## WHAT THE TASK ASKS
Only one stretch of the listing below is wanted. Begin at the line that has "e.g., coding up", stop after the line that has "the way it uses", and repeat every line in between exactly.

## PROVIDED MATERIAL
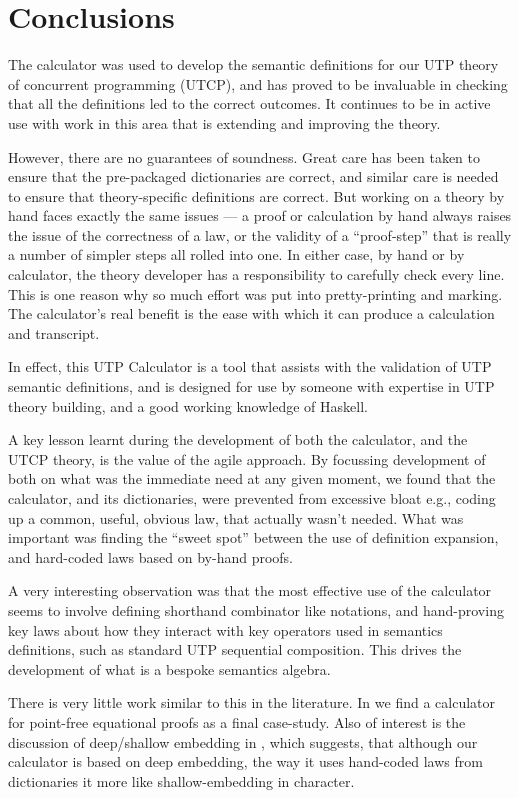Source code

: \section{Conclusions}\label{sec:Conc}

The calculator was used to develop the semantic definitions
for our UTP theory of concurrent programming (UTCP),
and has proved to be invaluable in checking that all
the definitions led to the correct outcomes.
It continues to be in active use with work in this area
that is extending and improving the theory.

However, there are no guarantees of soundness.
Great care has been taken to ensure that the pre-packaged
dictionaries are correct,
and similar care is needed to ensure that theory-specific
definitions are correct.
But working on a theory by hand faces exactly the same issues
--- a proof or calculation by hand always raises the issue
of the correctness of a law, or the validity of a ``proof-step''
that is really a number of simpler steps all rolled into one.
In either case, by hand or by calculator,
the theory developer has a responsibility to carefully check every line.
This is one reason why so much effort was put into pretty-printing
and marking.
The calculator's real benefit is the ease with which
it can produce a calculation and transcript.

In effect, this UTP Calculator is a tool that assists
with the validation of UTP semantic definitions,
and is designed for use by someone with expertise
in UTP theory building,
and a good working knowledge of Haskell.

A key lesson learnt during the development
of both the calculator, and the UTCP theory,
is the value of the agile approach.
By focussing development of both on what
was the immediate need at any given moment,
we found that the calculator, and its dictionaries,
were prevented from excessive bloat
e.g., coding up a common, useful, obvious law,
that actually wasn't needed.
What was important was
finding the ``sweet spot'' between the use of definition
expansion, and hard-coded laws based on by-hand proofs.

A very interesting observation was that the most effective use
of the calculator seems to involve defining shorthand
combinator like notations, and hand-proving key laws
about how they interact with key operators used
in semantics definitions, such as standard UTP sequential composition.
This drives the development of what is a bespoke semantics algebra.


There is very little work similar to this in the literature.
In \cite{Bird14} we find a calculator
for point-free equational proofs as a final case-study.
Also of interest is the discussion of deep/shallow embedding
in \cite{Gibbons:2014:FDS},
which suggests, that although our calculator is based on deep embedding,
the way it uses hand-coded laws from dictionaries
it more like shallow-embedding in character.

## EXERCISE RESULT
e.g., coding up a common, useful, obvious law,
that actually wasn't needed.
What was important was
finding the ``sweet spot'' between the use of definition
expansion, and hard-coded laws based on by-hand proofs.

A very interesting observation was that the most effective use
of the calculator seems to involve defining shorthand
combinator like notations, and hand-proving key laws
about how they interact with key operators used
in semantics definitions, such as standard UTP sequential composition.
This drives the development of what is a bespoke semantics algebra.


There is very little work similar to this in the literature.
In \cite{Bird14} we find a calculator
for point-free equational proofs as a final case-study.
Also of interest is the discussion of deep/shallow embedding
in \cite{Gibbons:2014:FDS},
which suggests, that although our calculator is based on deep embedding,
the way it uses hand-coded laws from dictionaries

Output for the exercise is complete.